Hükümeti destekleyen ve yapılan her işte bir keramet olduğuna inanmış gibi yapan ve halkı buna ikna etmekle görevli yandaş medyanın kelam ve kalemşorları!

Bunlar yazılı ve görsel basında o kadar çoğalmışlar ki kendi fikirleri dışında hiçbir fikrin doğru olabileceğini kabul dahi etmiyorlar. Ama ne hikmetse sürekli yanılıyor veya kandırılıyorlar. 

İkinci kısım ise Ali Kemal'in artıkları diyebileceğimiz güruh! Bunlar Türk Milletinin aleyhine olan her konuda ahkâm kesmek için sürekli hazır ve nazırlardır. Türk aşağılanacak veya küfredilecekse koşar adımlarla görevlerinin başına geçer ve bütün zehirlerini dökerler. İçinde yaşadıkları milletin örf, adet ve geleneklerinden bihaber veya düşmandırlar. Aslında birinci kesimin içinde de bunlardan çok vardır. Ancak bunlar zehirlerini Müslümanlık ambalajı içinde sundukları için daha tehlikelidirler.

Bir de hiç dikkate alınmayan üçüncü kesim vardır. Bunların terk derdi mensubu bulundukları milletin Dünya milletleri arasında saygın bir yer edinmesi. Bunun için hiçbir güce boyun eğmeden milletlerinin hayrına olduğunu düşündükleri her şeyi söylemekten ve yazmaktan çekinmezler. Bunlar hiçbir yerden ve makamdan bir ödül veya hediye beklemezler. Tek istekleri Rızayı İlahiye kavuşmaktır. 

Yok sayılan, dikkate alınmayan ve tek arzuları mensubu bulundukları Türk milletine hizmet etmek isteyen bu insanlar, dışlanmanın ve yapılan hakaret ve küfürlerin altında ezilmekte ve yazıp yazmamak konusunda kararsız kalmaktadırlar. Ancak yazmanın bir görev olduğu bilinci ile hareket edenler bu zorluklara göğüs gererek yazmaya devam etmekte umutsuzluğa düşenler ise bir kararsızlık içinde bocalamaktadır.

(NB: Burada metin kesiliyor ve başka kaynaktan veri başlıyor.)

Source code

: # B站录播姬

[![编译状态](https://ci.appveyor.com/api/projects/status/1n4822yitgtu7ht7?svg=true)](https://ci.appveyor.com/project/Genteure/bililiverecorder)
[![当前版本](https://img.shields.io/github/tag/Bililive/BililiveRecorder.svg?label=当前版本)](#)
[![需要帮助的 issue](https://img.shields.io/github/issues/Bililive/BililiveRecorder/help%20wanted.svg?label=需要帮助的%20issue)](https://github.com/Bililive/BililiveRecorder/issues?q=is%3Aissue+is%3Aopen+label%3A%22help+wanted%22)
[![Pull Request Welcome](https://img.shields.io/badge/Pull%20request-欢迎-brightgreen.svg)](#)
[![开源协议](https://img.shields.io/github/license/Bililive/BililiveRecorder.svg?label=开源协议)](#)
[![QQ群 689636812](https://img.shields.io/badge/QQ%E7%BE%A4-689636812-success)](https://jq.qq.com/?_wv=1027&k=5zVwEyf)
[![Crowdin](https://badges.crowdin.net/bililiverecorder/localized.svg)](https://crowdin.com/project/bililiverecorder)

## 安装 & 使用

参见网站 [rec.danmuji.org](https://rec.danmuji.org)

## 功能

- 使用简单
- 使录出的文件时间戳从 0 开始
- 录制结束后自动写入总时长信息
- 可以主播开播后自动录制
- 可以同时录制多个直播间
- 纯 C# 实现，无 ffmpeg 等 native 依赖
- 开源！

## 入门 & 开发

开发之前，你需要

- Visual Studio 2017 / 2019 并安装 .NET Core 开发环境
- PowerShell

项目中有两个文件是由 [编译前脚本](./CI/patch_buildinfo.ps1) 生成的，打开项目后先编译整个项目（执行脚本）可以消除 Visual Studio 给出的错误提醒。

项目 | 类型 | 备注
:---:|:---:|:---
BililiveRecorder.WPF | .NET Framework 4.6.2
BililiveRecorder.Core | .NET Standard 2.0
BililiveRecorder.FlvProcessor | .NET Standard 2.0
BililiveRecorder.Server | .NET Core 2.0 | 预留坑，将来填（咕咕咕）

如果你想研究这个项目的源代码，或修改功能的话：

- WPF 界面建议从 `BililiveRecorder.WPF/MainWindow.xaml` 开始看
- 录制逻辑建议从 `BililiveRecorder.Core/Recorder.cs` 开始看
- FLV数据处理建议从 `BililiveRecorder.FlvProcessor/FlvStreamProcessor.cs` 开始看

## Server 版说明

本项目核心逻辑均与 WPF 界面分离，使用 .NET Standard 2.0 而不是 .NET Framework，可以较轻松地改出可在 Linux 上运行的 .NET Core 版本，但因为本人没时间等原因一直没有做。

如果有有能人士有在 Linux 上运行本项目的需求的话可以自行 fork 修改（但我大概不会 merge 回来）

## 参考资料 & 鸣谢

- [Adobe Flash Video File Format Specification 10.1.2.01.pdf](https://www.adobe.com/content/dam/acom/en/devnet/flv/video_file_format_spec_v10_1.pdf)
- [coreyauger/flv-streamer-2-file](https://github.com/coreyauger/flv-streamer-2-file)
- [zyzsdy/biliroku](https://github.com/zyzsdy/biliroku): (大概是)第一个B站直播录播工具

Ülkemiz her ne kadar millet ve vatan menfaati düşünmeyip kendi dünyalıkları için çalışanların meydan savaşına maruz kalsa da bizler nihai zaferin ALLAH'A İNAN VE ONUN RIZASI İÇİN ÇALIŞANLARIN olacağına iman ediyoruz.

***

Uyanmak yok, uyumaya devam!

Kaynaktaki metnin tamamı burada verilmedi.